--- START ---

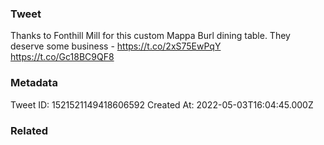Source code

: ### Tweet
Thanks to Fonthill Mill for this custom Mappa Burl dining table. They deserve some business - https://t.co/2xS75EwPqY https://t.co/Gc18BC9QF8

### Metadata
Tweet ID: 1521521149418606592
Created At: 2022-05-03T16:04:45.000Z

### Related

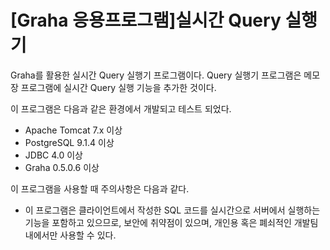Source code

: # [Graha 응용프로그램]실시간 Query 실행기

Graha를 활용한 실시간 Query 실행기 프로그램이다.  Query 실행기 프로그램은 메모장 프로그램에 실시간 Query 실행 기능을 추가한 것이다.

이 프로그램은 다음과 같은 환경에서 개발되고 테스트 되었다.

- Apache Tomcat 7.x 이상
- PostgreSQL 9.1.4 이상
- JDBC 4.0 이상
- Graha 0.5.0.6 이상

이 프로그램을 사용할 때 주의사항은 다음과 같다.

- 이 프로그램은 클라이언트에서 작성한 SQL 코드를 실시간으로 서버에서 실행하는 기능을 포함하고 있으므로, 보안에 취약점이 있으며, 개인용 혹은 폐쇠적인 개발팀 내에서만 사용할 수 있다.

--- END ---

List every line from the entries above in which "프로그램은" appears.

Graha를 활용한 실시간 Query 실행기 프로그램이다.  Query 실행기 프로그램은 메모장 프로그램에 실시간 Query 실행 기능을 추가한 것이다.
이 프로그램은 다음과 같은 환경에서 개발되고 테스트 되었다.
- 이 프로그램은 클라이언트에서 작성한 SQL 코드를 실시간으로 서버에서 실행하는 기능을 포함하고 있으므로, 보안에 취약점이 있으며, 개인용 혹은 폐쇠적인 개발팀 내에서만 사용할 수 있다.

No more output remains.